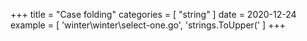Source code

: +++
title = "Case folding"
categories = [ "string" ]
date = 2020-12-24
example = [
   'winter\winter\select-one.go', 'strings.ToUpper('
]
+++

*WHAT THE TASK REQUIRES*. Any picture in the listing above gets left out; output the rest exactly.

*OUTPUT FOR THIS TASK*.
Source code

: +++
title = "Case folding"
categories = [ "string" ]
date = 2020-12-24
example = [
   'winter\winter\select-one.go', 'strings.ToUpper('
]
+++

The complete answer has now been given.